A hot labor market could see the U.S. economy avoid a slowdown or recession, forcing the Federal Reserve to crank interest rates higher than market participants anticipate. That isn’t good news for stock-market investors, warned a top Wall Street economist.
The risk is a “no landing” scenario, which would mean more downside for U.S. stock and credit markets because it will force the Federal Reserve to raise its benchmark interest rate higher than market participants or central bankers currently expect, said Torsten Slok, chief economist and partner at Apollo Global Management, in a phone interview on Tuesday.
The Federal Reserve’s efforts to slow the economy and bring down inflation are often likened to landing a jumbo jet, with economists and Fed officials frequently talking of the effort to achieve a “soft landing” as opposed to a “hard landing.” A no landing scenario implies that an economic slowdown can be avoided or at least delayed, though with the risk of a later reckoning as the Fed continues tightening monetary policy.
In particular, it means trouble for technology and highly leveraged companies, whose shares have roared back to lead the market to strong gains so far in 2023.
“Interest rates need to go higher and that’s bad for tech, bad for growth (stocks) and bad for the Nasdaq,” Slok said.
The risk is that persistent inflation, running at a 6.5% year-over-year rate in December, takes much longer than expected to get back to the Fed’s 2% target. The main reason for that risk is a labor market running hot by almost every measure, Slok said.
Last Friday’s January employment report saw the economy add a much stronger-than-expected 517,000 jobs, while the unemployment rate fell to 3.4%, its lowest since 1969. The labor-force participation rate is historically low and weekly jobless claims remain subdued.

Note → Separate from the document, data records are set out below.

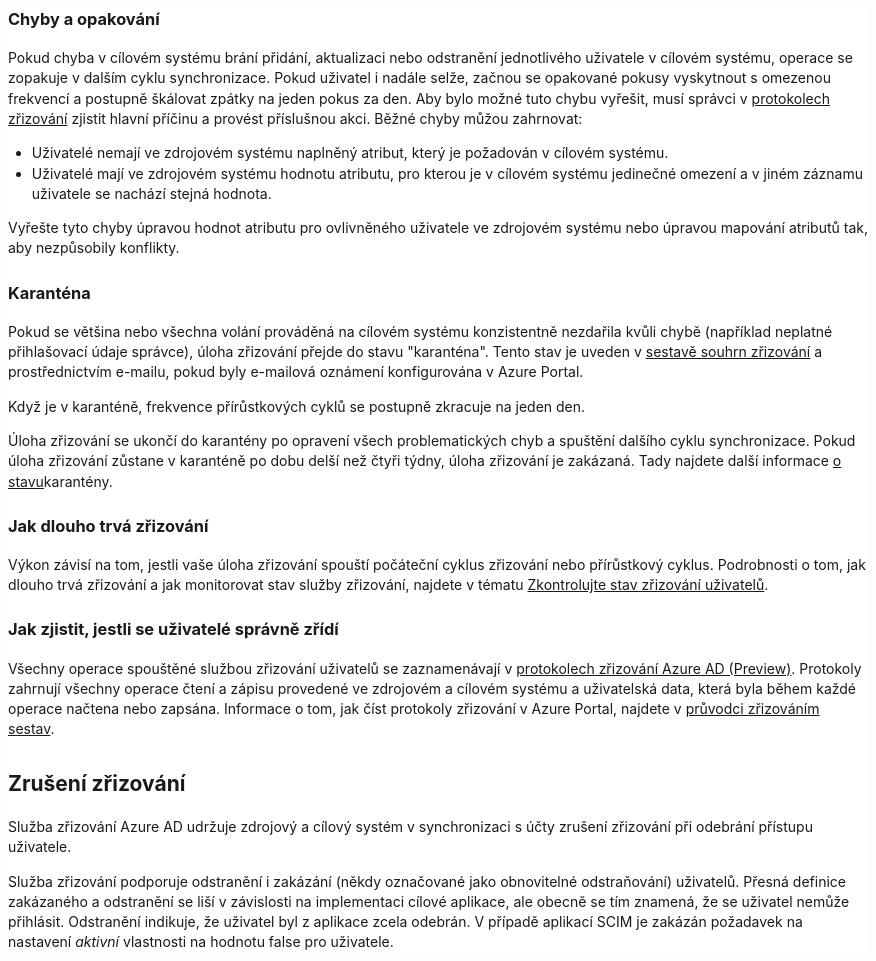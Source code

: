 ### <a name="errors-and-retries"></a>Chyby a opakování

Pokud chyba v cílovém systému brání přidání, aktualizaci nebo odstranění jednotlivého uživatele v cílovém systému, operace se zopakuje v dalším cyklu synchronizace. Pokud uživatel i nadále selže, začnou se opakované pokusy vyskytnout s omezenou frekvencí a postupně škálovat zpátky na jeden pokus za den. Aby bylo možné tuto chybu vyřešit, musí správci v [protokolech zřizování](../reports-monitoring/concept-provisioning-logs.md?context=azure/active-directory/manage-apps/context/manage-apps-context) zjistit hlavní příčinu a provést příslušnou akci. Běžné chyby můžou zahrnovat:

- Uživatelé nemají ve zdrojovém systému naplněný atribut, který je požadován v cílovém systému.
- Uživatelé mají ve zdrojovém systému hodnotu atributu, pro kterou je v cílovém systému jedinečné omezení a v jiném záznamu uživatele se nachází stejná hodnota.

Vyřešte tyto chyby úpravou hodnot atributu pro ovlivněného uživatele ve zdrojovém systému nebo úpravou mapování atributů tak, aby nezpůsobily konflikty.

### <a name="quarantine"></a>Karanténa

Pokud se většina nebo všechna volání prováděná na cílovém systému konzistentně nezdařila kvůli chybě (například neplatné přihlašovací údaje správce), úloha zřizování přejde do stavu "karanténa". Tento stav je uveden v [sestavě souhrn zřizování](./check-status-user-account-provisioning.md) a prostřednictvím e-mailu, pokud byly e-mailová oznámení konfigurována v Azure Portal.

Když je v karanténě, frekvence přírůstkových cyklů se postupně zkracuje na jeden den.

Úloha zřizování se ukončí do karantény po opravení všech problematických chyb a spuštění dalšího cyklu synchronizace. Pokud úloha zřizování zůstane v karanténě po dobu delší než čtyři týdny, úloha zřizování je zakázaná. Tady najdete další informace [o stavu](./application-provisioning-quarantine-status.md)karantény.

### <a name="how-long-provisioning-takes"></a>Jak dlouho trvá zřizování

Výkon závisí na tom, jestli vaše úloha zřizování spouští počáteční cyklus zřizování nebo přírůstkový cyklus. Podrobnosti o tom, jak dlouho trvá zřizování a jak monitorovat stav služby zřizování, najdete v tématu [Zkontrolujte stav zřizování uživatelů](application-provisioning-when-will-provisioning-finish-specific-user.md).

### <a name="how-to-tell-if-users-are-being-provisioned-properly"></a>Jak zjistit, jestli se uživatelé správně zřídí

Všechny operace spouštěné službou zřizování uživatelů se zaznamenávají v [protokolech zřizování Azure AD (Preview)](../reports-monitoring/concept-provisioning-logs.md?context=azure/active-directory/manage-apps/context/manage-apps-context). Protokoly zahrnují všechny operace čtení a zápisu provedené ve zdrojovém a cílovém systému a uživatelská data, která byla během každé operace načtena nebo zapsána. Informace o tom, jak číst protokoly zřizování v Azure Portal, najdete v [průvodci zřizováním sestav](./check-status-user-account-provisioning.md).

## <a name="de-provisioning"></a>Zrušení zřizování
Služba zřizování Azure AD udržuje zdrojový a cílový systém v synchronizaci s účty zrušení zřizování při odebrání přístupu uživatele.

Služba zřizování podporuje odstranění i zakázání (někdy označované jako obnovitelné odstraňování) uživatelů. Přesná definice zakázaného a odstranění se liší v závislosti na implementaci cílové aplikace, ale obecně se tím znamená, že se uživatel nemůže přihlásit. Odstranění indikuje, že uživatel byl z aplikace zcela odebrán. V případě aplikací SCIM je zakázán požadavek na nastavení *aktivní* vlastnosti na hodnotu false pro uživatele.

While there’s slower activity in interest-rate sensitive sectors of the economy that rely on financing, such as autos and durable goods, the services sector, which makes up 80% of the U.S. economy, is still going strong, Slok said.
And if the services sector needs to fill hundreds of thousands of jobs, wage gains will threaten to make inflation sticky.
There’s more to the stickiness than the labor market though. A downturn in the housing market shows signs of easing, Slok said. Mortgage rates have risen sharply but are off recent highs. Agents report that traffic from prospective home buyers has started to pick up ahead of spring selling season, Slok noted. That means that the impact of a weaker housing market on inflation seen in recent months could go away.
The reopening of China’s economy as it lifts COVID curbs could push commodity prices back to the upside, also contributing to price pressures after several months of slowing inflation readings, he said.
Slok said he wouldn’t be surprised to see the fed-funds rate peak around 5.5%, above the Fed’s projection of just above 5%. The fed-funds futures market has moved closer to the Fed’s projection but still sees scope for rate cuts by year-end.
Stocks rallied Tuesday after some wild swings in afternoon trade, following remarks by Fed Chair Jerome Powell. Bulls seized on Powell’s repeated observation that the “disinflationary” process has begun, although he emphasized that it would take a long time for inflation to fall back to target, particularly given strength in the labor market.
Stock-index futures pointed to a slightly lower start for stocks on Wednesday.
Stocks and bonds have rallied in 2023. The retreat in Treasury yields has left room for tech- and growth shares to lead a strong rebound, with the Nasdaq Composite
up more than 15% since Dec. 31, while the S&P 500
has rallied 8.5%. The Dow Jones Industrial Average
which outperformed major-index peers in last year’s selloff, is up around 3% so far this year.
Meanwhile the S&P 500 remains in the bear market it tumbled into in 2022, falling as the Federal Reserve aggressively raised interest rates from near zero to above 4% in its effort to get a grip on surging inflation. That sent Treasury yields soaring and saw stocks, particularly rate-sensitive tech- and growth shares, tumble.
Rising yields weigh in particular on shares of so-called growth stocks, whose valuations are based on earnings far into the future. Higher Treasury yields mean those cash flows are discounted more sharply, making them less attractive.
If the Fed has to raise rates more aggressively than markets expect in 2023, that brings back the dynamic that prevailed last year, Slok argued. That means another rough year for both stocks and bonds. In a rare double whammy, both fell sharply last year, undermining the traditional 60% stocks/40% bonds portfolio that typically provides a cushion during downturns.